What you are asked to do. Which lines run from the one containing "就在他准备跨步向前时脚突然一" to the end of the listing below? Write them out exactly, both ends included, with nothing else.

** Data to process follows **

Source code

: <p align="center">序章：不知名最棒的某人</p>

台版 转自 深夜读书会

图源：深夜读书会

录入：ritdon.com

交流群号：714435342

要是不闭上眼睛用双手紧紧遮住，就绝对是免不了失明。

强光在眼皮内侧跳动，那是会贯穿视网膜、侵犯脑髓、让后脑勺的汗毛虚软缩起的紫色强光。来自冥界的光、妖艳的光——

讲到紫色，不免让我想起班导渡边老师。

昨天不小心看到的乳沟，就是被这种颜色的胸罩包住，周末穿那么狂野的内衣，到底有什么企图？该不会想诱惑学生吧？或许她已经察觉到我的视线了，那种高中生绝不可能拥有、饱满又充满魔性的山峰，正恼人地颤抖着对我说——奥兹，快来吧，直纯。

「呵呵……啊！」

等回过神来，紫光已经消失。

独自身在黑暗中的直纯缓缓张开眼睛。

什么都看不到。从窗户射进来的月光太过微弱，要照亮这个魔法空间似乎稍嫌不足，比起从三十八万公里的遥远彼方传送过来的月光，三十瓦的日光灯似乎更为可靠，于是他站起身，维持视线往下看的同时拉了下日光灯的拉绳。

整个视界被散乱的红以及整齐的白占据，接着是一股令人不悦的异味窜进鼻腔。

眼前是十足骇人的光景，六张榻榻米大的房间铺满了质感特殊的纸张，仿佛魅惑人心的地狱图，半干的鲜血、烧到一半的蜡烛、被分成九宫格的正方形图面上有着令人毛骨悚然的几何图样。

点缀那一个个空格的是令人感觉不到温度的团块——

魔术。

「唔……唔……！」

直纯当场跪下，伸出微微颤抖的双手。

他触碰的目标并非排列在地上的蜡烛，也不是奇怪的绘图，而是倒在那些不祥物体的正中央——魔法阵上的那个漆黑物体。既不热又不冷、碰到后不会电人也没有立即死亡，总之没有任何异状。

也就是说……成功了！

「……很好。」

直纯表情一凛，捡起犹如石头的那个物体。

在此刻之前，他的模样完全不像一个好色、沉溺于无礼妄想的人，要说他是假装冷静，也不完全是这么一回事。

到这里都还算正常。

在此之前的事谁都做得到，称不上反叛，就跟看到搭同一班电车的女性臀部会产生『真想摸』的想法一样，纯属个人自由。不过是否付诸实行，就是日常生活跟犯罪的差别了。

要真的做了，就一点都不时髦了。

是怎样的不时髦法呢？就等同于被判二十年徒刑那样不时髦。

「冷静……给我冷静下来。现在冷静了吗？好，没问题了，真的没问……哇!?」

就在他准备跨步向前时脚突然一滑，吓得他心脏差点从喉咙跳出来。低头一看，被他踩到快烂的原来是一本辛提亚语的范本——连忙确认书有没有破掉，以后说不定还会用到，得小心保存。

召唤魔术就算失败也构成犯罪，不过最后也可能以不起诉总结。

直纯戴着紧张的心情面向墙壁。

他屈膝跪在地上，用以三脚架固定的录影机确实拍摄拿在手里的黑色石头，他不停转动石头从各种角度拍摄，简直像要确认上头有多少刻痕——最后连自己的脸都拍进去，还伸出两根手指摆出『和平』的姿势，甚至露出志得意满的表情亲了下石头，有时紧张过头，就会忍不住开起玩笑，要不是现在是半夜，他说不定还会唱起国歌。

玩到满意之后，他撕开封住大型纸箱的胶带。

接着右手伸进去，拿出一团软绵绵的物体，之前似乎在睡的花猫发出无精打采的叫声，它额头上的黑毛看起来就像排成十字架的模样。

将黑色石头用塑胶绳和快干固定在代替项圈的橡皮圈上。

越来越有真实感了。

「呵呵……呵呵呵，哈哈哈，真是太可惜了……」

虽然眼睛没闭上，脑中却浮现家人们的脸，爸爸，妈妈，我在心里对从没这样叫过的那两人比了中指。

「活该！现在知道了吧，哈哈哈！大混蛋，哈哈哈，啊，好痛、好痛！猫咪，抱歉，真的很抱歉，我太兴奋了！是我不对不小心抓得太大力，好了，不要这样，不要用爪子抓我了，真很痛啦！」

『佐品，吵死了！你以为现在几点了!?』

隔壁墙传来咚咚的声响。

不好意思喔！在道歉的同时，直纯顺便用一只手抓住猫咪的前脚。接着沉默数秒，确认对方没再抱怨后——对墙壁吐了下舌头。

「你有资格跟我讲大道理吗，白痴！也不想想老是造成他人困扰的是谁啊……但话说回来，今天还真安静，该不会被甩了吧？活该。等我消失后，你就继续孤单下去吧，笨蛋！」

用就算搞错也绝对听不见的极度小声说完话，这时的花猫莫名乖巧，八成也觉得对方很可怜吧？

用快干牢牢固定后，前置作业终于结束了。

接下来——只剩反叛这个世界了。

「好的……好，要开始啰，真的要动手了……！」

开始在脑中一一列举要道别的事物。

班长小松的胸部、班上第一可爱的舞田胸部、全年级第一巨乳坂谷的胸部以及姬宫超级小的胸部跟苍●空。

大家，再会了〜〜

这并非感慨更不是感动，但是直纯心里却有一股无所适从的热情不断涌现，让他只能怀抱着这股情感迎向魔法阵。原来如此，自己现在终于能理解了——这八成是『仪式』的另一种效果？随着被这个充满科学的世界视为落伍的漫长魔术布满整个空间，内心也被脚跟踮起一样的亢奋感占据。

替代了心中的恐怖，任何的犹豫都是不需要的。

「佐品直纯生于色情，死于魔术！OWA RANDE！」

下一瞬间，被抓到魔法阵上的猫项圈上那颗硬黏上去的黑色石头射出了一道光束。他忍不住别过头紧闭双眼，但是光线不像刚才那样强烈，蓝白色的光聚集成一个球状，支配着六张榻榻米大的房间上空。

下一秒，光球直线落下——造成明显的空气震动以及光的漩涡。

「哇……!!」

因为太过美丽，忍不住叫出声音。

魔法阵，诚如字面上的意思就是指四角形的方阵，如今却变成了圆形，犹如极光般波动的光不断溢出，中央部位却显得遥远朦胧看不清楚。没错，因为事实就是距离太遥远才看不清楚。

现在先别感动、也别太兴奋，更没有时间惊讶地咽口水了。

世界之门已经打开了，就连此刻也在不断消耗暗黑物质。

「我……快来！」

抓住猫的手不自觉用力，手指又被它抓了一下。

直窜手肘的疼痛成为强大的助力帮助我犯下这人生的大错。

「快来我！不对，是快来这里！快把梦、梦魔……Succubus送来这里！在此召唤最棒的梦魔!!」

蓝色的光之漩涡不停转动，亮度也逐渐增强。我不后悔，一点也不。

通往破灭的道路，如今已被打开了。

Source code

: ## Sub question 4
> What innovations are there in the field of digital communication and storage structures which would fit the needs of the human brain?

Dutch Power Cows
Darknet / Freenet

** End of Data to process **

The answer.
就在他准备跨步向前时脚突然一滑，吓得他心脏差点从喉咙跳出来。低头一看，被他踩到快烂的原来是一本辛提亚语的范本——连忙确认书有没有破掉，以后说不定还会用到，得小心保存。

召唤魔术就算失败也构成犯罪，不过最后也可能以不起诉总结。

直纯戴着紧张的心情面向墙壁。

他屈膝跪在地上，用以三脚架固定的录影机确实拍摄拿在手里的黑色石头，他不停转动石头从各种角度拍摄，简直像要确认上头有多少刻痕——最后连自己的脸都拍进去，还伸出两根手指摆出『和平』的姿势，甚至露出志得意满的表情亲了下石头，有时紧张过头，就会忍不住开起玩笑，要不是现在是半夜，他说不定还会唱起国歌。

玩到满意之后，他撕开封住大型纸箱的胶带。

接着右手伸进去，拿出一团软绵绵的物体，之前似乎在睡的花猫发出无精打采的叫声，它额头上的黑毛看起来就像排成十字架的模样。

将黑色石头用塑胶绳和快干固定在代替项圈的橡皮圈上。

越来越有真实感了。

「呵呵……呵呵呵，哈哈哈，真是太可惜了……」

虽然眼睛没闭上，脑中却浮现家人们的脸，爸爸，妈妈，我在心里对从没这样叫过的那两人比了中指。

「活该！现在知道了吧，哈哈哈！大混蛋，哈哈哈，啊，好痛、好痛！猫咪，抱歉，真的很抱歉，我太兴奋了！是我不对不小心抓得太大力，好了，不要这样，不要用爪子抓我了，真很痛啦！」

『佐品，吵死了！你以为现在几点了!?』

隔壁墙传来咚咚的声响。

不好意思喔！在道歉的同时，直纯顺便用一只手抓住猫咪的前脚。接着沉默数秒，确认对方没再抱怨后——对墙壁吐了下舌头。

「你有资格跟我讲大道理吗，白痴！也不想想老是造成他人困扰的是谁啊……但话说回来，今天还真安静，该不会被甩了吧？活该。等我消失后，你就继续孤单下去吧，笨蛋！」

用就算搞错也绝对听不见的极度小声说完话，这时的花猫莫名乖巧，八成也觉得对方很可怜吧？

用快干牢牢固定后，前置作业终于结束了。

接下来——只剩反叛这个世界了。

「好的……好，要开始啰，真的要动手了……！」

开始在脑中一一列举要道别的事物。

班长小松的胸部、班上第一可爱的舞田胸部、全年级第一巨乳坂谷的胸部以及姬宫超级小的胸部跟苍●空。

大家，再会了〜〜

这并非感慨更不是感动，但是直纯心里却有一股无所适从的热情不断涌现，让他只能怀抱着这股情感迎向魔法阵。原来如此，自己现在终于能理解了——这八成是『仪式』的另一种效果？随着被这个充满科学的世界视为落伍的漫长魔术布满整个空间，内心也被脚跟踮起一样的亢奋感占据。

替代了心中的恐怖，任何的犹豫都是不需要的。

「佐品直纯生于色情，死于魔术！OWA RANDE！」

下一瞬间，被抓到魔法阵上的猫项圈上那颗硬黏上去的黑色石头射出了一道光束。他忍不住别过头紧闭双眼，但是光线不像刚才那样强烈，蓝白色的光聚集成一个球状，支配着六张榻榻米大的房间上空。

下一秒，光球直线落下——造成明显的空气震动以及光的漩涡。

「哇……!!」

因为太过美丽，忍不住叫出声音。

魔法阵，诚如字面上的意思就是指四角形的方阵，如今却变成了圆形，犹如极光般波动的光不断溢出，中央部位却显得遥远朦胧看不清楚。没错，因为事实就是距离太遥远才看不清楚。

现在先别感动、也别太兴奋，更没有时间惊讶地咽口水了。

世界之门已经打开了，就连此刻也在不断消耗暗黑物质。

「我……快来！」

抓住猫的手不自觉用力，手指又被它抓了一下。

直窜手肘的疼痛成为强大的助力帮助我犯下这人生的大错。

「快来我！不对，是快来这里！快把梦、梦魔……Succubus送来这里！在此召唤最棒的梦魔!!」

蓝色的光之漩涡不停转动，亮度也逐渐增强。我不后悔，一点也不。

通往破灭的道路，如今已被打开了。

Source code

: ## Sub question 4
> What innovations are there in the field of digital communication and storage structures which would fit the needs of the human brain?

Dutch Power Cows
Darknet / Freenet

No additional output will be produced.